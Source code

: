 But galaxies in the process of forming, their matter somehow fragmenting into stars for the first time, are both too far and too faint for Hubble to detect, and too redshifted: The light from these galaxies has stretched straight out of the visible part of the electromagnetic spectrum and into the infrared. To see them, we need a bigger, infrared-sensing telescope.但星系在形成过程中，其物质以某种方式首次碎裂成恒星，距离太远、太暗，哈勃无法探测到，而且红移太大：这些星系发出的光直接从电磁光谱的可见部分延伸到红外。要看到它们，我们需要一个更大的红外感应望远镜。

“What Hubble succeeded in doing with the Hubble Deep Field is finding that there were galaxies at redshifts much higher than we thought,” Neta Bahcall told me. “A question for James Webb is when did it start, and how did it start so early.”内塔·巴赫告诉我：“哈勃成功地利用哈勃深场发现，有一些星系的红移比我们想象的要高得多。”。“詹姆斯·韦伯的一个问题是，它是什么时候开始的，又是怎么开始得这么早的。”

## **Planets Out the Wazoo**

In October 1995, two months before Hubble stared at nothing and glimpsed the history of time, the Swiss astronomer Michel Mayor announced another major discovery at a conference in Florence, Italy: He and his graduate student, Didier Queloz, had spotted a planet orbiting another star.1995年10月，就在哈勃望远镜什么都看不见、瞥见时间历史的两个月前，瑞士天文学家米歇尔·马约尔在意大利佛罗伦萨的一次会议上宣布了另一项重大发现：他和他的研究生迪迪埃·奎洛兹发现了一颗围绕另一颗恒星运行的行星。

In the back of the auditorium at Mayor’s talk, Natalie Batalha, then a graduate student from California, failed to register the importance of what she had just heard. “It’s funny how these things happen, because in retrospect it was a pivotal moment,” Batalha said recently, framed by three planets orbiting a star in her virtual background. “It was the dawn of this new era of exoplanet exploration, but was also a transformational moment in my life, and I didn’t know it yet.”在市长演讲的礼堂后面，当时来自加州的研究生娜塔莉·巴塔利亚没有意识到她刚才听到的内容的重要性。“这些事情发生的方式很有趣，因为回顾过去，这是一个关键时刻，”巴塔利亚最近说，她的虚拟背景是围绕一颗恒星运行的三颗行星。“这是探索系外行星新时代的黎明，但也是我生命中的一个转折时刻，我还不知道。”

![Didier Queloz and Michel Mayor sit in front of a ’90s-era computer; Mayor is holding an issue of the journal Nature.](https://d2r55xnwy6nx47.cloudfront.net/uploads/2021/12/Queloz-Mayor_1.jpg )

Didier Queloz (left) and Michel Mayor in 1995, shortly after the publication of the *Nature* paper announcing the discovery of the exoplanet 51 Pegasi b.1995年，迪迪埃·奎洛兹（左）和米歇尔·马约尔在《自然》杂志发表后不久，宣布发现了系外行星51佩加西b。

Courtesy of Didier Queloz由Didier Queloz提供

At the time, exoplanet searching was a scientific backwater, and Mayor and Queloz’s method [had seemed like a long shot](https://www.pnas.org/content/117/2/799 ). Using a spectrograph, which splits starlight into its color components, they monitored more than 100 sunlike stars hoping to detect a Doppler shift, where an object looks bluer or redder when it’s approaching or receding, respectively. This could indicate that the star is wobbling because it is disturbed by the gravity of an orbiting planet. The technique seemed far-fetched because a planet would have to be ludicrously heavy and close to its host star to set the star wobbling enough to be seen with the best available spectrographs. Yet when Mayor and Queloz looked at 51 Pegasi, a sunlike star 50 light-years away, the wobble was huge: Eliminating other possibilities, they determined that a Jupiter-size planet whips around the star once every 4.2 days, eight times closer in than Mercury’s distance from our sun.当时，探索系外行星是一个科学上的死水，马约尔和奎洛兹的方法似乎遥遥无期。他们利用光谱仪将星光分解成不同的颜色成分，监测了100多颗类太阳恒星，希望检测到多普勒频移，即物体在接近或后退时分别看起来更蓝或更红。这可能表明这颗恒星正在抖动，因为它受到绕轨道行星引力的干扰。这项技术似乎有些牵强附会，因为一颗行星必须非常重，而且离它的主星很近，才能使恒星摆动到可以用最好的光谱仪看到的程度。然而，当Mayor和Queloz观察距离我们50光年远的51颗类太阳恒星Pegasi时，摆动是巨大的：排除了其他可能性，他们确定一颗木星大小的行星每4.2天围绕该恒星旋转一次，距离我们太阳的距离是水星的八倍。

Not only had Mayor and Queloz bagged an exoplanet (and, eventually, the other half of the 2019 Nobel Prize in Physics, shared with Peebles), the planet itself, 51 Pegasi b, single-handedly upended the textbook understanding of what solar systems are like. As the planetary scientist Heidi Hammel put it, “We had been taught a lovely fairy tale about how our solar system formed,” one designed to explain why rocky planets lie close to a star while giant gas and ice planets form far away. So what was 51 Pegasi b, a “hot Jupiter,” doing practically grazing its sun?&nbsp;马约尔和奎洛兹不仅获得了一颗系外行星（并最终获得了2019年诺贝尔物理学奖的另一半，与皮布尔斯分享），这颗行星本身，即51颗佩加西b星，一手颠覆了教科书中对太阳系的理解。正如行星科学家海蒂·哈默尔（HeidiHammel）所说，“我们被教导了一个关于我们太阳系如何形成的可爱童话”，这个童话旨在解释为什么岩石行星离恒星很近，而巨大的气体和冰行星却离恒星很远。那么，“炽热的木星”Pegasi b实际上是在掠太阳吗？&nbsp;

* * *

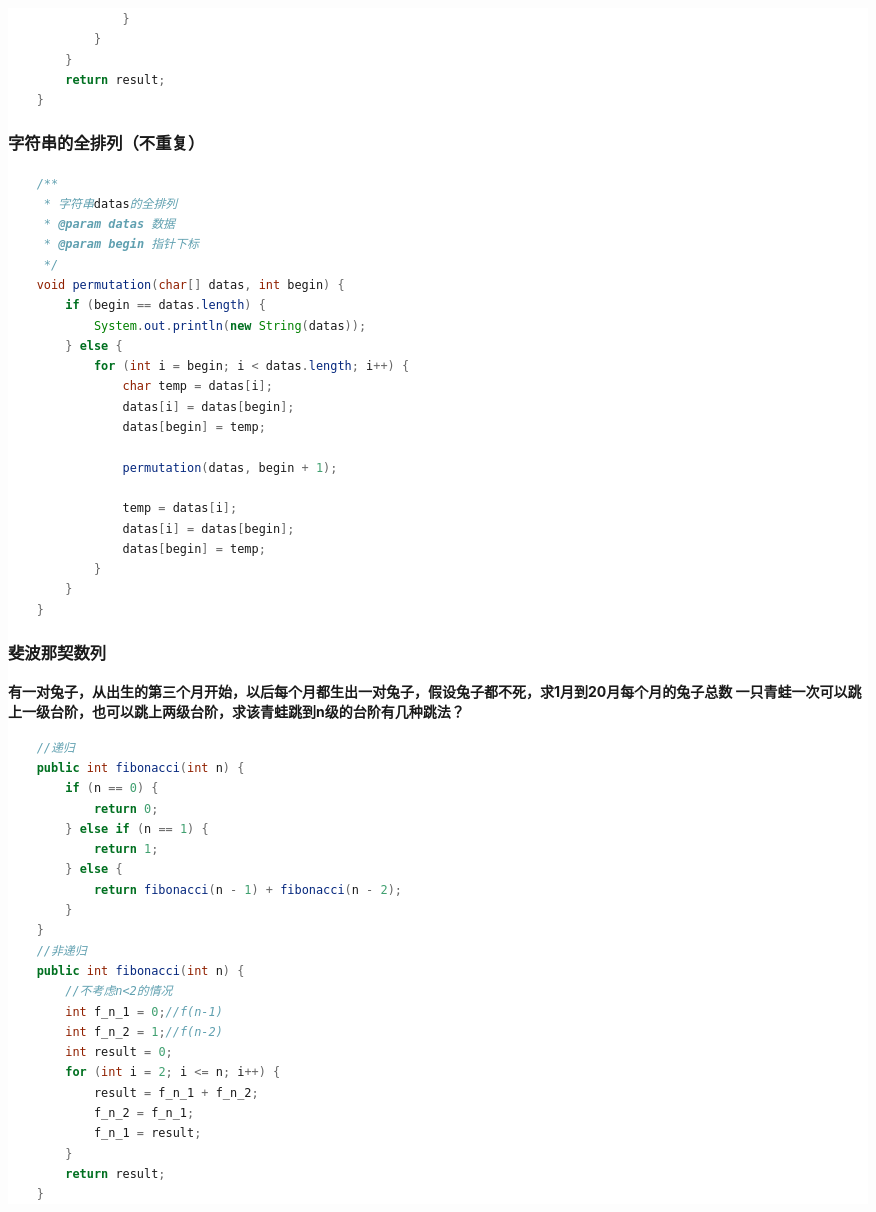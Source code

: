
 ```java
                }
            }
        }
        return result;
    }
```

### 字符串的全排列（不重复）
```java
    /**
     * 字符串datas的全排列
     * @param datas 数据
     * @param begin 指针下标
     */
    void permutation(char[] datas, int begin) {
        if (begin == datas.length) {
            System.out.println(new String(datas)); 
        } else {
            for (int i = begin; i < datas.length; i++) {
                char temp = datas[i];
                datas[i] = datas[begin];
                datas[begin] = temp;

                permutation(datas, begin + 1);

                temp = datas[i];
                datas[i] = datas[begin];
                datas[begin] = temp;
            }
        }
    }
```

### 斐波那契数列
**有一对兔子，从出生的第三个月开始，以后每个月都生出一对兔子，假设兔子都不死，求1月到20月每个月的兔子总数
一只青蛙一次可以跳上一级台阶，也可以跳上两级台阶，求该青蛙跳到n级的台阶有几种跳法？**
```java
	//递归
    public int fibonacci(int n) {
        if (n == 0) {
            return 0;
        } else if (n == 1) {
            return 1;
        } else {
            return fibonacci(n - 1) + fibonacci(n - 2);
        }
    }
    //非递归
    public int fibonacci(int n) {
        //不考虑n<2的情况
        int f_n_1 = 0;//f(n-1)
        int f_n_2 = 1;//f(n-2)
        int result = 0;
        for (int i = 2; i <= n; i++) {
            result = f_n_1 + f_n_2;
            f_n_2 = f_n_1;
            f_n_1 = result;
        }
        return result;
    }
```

...

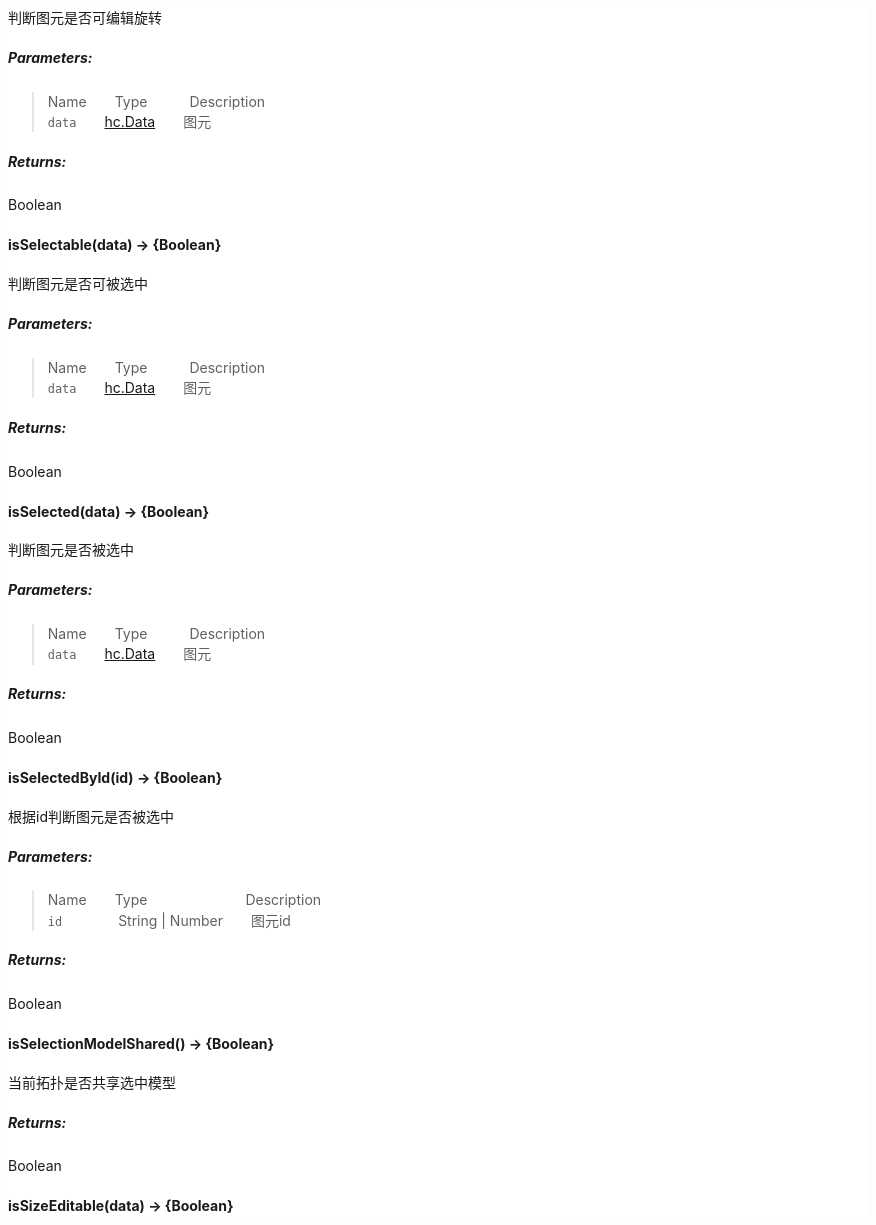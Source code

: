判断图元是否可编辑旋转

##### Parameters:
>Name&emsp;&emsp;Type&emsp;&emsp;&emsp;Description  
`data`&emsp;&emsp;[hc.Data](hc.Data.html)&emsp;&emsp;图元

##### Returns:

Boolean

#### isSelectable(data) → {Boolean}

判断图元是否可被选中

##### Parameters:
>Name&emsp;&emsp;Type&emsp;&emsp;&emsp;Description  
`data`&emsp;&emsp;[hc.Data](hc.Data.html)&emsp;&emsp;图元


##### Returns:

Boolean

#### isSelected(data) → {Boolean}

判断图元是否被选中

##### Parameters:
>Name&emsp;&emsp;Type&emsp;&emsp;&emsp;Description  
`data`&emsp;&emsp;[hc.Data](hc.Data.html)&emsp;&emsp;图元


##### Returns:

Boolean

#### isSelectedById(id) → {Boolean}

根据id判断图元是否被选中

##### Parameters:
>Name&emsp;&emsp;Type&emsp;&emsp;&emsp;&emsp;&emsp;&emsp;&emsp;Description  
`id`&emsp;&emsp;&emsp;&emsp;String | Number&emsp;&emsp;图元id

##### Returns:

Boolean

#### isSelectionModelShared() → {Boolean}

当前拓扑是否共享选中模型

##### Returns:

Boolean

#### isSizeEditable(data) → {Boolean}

■ **Task prompt**:
From the data above, copy each line that holds "String".

■ **Written response**:
            System.out.println(new String(datas)); 
`id`&emsp;&emsp;&emsp;&emsp;String | Number&emsp;&emsp;图元id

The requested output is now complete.